Le lien intrinsèque entre le surf, son mode de vie emblématique et la musique qui l'accompagne est une histoire riche et mouvementée, née sous le soleil éclatant de la Californie et ayant trouvé des résonances profondes bien au-delà des côtes américaines, notamment en France. Pour véritablement saisir l'essence de la surf music, il est impératif de remonter le temps, vers la fin des années 1950. C'est à cette époque que, sous les cieux clairs de Californie, les adolescents américains se retrouvaient, après leurs journées de cours, pour partager un moment autour de milkshakes rafraîchissants avant de se diriger vers l'océan pour s'adonner à leur passion, le surf. Cheveux au vent, sillonnant les routes côtières à bord de leurs décapotables rutilantes, ils écoutaient les sonorités entraînantes de figures musicales majeures telles que Chuck Berry et Elvis Presley, des artistes qui posaient les bases d'une culture juvénile en pleine effervescence.
Parallèlement à cette effervescence culturelle, Los Angeles commençait à s'imposer avec une force grandissante comme le nouveau centre névralgique pour la musique pop, éclipsant progressivement la domination des studios new-yorkais.

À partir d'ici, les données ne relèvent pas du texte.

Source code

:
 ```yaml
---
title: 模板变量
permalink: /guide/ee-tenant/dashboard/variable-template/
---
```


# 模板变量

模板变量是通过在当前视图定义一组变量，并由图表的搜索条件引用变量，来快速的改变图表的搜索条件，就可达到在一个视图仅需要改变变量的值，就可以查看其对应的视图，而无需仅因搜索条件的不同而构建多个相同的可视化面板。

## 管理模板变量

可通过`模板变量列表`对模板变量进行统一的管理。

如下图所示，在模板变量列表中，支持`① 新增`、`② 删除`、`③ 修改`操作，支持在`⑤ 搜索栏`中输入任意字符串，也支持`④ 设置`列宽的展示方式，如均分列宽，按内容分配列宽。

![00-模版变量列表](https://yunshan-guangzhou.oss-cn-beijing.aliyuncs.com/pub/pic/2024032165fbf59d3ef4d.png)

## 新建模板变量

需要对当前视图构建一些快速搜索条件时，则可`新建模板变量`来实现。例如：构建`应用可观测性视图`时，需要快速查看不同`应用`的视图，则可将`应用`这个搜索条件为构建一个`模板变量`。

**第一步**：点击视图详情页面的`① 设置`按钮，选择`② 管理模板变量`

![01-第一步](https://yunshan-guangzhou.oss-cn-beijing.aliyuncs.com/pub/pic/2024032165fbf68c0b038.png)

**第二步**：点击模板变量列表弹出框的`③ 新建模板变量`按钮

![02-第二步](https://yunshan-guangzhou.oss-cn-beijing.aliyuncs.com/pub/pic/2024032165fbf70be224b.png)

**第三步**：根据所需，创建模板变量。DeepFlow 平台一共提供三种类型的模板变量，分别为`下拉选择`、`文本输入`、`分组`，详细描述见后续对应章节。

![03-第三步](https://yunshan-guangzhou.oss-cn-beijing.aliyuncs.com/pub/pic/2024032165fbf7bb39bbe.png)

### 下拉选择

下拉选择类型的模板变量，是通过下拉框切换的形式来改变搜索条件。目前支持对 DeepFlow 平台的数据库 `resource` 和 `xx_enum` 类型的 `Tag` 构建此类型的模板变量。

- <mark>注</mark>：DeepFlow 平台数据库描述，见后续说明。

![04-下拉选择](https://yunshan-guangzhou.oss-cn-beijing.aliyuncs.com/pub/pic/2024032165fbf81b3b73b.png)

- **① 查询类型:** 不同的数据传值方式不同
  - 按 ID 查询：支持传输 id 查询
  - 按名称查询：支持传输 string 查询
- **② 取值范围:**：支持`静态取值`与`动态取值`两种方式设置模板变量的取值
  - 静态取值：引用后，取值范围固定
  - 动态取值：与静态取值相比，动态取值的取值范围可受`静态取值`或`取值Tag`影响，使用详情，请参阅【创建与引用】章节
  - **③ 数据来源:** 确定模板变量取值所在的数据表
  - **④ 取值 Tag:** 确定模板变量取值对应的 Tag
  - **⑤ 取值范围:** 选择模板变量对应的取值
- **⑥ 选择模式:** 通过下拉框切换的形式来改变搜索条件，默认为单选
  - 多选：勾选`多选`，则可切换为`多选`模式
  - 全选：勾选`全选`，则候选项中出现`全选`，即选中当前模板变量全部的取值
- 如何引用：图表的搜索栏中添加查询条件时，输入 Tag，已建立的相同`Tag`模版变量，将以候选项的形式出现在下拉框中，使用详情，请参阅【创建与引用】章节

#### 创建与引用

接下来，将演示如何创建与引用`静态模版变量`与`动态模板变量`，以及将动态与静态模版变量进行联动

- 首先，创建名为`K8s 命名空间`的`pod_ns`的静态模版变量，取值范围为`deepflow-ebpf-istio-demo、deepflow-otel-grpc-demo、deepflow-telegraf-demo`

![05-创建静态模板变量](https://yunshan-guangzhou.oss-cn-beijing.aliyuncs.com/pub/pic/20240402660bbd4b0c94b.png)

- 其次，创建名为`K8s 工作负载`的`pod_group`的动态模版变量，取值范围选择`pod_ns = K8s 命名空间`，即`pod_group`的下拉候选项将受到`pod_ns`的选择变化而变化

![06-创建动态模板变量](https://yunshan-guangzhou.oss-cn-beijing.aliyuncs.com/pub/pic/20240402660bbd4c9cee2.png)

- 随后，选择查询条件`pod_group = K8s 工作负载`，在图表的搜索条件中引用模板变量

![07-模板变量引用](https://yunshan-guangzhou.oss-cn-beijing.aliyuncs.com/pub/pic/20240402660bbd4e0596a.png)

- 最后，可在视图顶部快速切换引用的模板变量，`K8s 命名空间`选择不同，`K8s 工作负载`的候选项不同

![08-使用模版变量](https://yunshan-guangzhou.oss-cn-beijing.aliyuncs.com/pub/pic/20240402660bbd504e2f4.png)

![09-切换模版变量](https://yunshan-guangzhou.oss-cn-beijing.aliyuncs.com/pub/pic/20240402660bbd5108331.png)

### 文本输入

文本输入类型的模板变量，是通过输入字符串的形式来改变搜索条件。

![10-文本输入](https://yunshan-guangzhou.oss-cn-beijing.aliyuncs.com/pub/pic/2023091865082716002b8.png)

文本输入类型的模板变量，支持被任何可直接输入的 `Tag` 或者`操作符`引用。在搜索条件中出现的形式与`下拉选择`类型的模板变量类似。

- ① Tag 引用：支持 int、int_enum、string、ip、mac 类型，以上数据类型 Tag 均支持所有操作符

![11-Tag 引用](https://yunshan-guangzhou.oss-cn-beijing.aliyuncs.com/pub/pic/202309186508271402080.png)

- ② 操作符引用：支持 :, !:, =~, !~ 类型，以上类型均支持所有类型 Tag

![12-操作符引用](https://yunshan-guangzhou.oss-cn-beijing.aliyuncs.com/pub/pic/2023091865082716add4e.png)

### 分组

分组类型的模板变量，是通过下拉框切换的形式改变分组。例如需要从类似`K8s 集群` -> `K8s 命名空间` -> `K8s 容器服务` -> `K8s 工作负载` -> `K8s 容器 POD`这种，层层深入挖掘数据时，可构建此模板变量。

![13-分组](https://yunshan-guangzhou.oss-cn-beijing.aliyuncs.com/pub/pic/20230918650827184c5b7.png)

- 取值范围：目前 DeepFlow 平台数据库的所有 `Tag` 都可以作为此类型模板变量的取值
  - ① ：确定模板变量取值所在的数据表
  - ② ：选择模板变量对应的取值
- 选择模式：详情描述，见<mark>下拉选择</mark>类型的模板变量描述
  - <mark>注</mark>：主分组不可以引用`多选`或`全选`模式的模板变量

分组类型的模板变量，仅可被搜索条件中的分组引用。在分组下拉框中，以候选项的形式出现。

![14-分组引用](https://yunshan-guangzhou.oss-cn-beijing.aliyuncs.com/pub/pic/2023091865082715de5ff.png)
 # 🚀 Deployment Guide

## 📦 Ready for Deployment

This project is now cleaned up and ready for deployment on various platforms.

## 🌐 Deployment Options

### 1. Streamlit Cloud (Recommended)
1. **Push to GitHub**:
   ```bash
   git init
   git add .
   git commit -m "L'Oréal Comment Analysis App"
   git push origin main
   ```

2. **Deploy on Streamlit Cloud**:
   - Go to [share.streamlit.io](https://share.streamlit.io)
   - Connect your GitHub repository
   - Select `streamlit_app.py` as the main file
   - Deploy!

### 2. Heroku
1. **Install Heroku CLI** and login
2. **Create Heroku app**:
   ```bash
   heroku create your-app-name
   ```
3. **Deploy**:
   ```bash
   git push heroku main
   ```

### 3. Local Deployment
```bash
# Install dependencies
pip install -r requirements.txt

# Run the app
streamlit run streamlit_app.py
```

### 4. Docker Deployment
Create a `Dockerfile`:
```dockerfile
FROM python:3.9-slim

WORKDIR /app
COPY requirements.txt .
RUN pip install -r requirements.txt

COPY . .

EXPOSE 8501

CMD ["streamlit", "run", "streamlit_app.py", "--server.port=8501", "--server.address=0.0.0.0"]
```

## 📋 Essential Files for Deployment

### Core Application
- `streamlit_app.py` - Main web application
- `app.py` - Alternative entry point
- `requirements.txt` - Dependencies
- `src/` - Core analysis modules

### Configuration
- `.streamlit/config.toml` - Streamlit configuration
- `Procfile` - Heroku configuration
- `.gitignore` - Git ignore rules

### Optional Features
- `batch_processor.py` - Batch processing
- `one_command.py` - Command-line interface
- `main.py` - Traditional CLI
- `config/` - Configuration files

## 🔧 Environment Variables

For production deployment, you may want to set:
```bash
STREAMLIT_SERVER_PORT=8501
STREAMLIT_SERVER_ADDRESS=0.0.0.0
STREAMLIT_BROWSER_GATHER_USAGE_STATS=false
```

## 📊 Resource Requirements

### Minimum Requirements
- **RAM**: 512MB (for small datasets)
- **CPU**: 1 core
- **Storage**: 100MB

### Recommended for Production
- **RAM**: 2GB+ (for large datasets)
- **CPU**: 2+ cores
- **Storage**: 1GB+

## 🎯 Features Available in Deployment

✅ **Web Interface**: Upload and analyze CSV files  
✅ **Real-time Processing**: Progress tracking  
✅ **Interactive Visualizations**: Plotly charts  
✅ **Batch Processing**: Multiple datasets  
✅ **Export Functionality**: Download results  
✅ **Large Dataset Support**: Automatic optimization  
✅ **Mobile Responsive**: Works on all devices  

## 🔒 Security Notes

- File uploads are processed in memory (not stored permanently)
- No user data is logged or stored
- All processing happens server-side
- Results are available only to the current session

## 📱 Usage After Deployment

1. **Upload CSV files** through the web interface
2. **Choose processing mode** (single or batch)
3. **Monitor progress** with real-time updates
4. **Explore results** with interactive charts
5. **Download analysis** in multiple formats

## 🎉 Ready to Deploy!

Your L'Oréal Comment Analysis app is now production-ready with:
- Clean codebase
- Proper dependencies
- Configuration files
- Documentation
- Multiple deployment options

C'est également à ce moment crucial que la marque d'instruments Fender, déjà reconnue pour la qualité de ses guitares, commercialisait des innovations techniques révolutionnaires. Ces nouveaux "gadgets" permettaient en effet d'amplifier et de réverbérer le son de ses guitares électriques, créant ainsi une signature sonore distincte, à la fois ample et planante. Voilà, en quelques mots, les éléments constitutifs de la genèse de la surf music, dont les mélodies simples, répétitives et incroyablement entraînantes s'apprêtaient à déferler avec une puissance irrésistible sur l'industrie musicale mondiale. Ce genre naissant célébrait dès ses premières notes un idéal : la plage, l'ivresse de la glisse sur les vagues, et la légèreté des vacances éternelles. Ces images, empreintes d'un caractère idyllique, furent rapidement cristallisées et immortalisées par une série de "teen movies" cultes, allant de "Gidget" en 1959 à "Beach Party" en 1963, qui ont figé dans l'imaginaire collectif cette esthétique californienne.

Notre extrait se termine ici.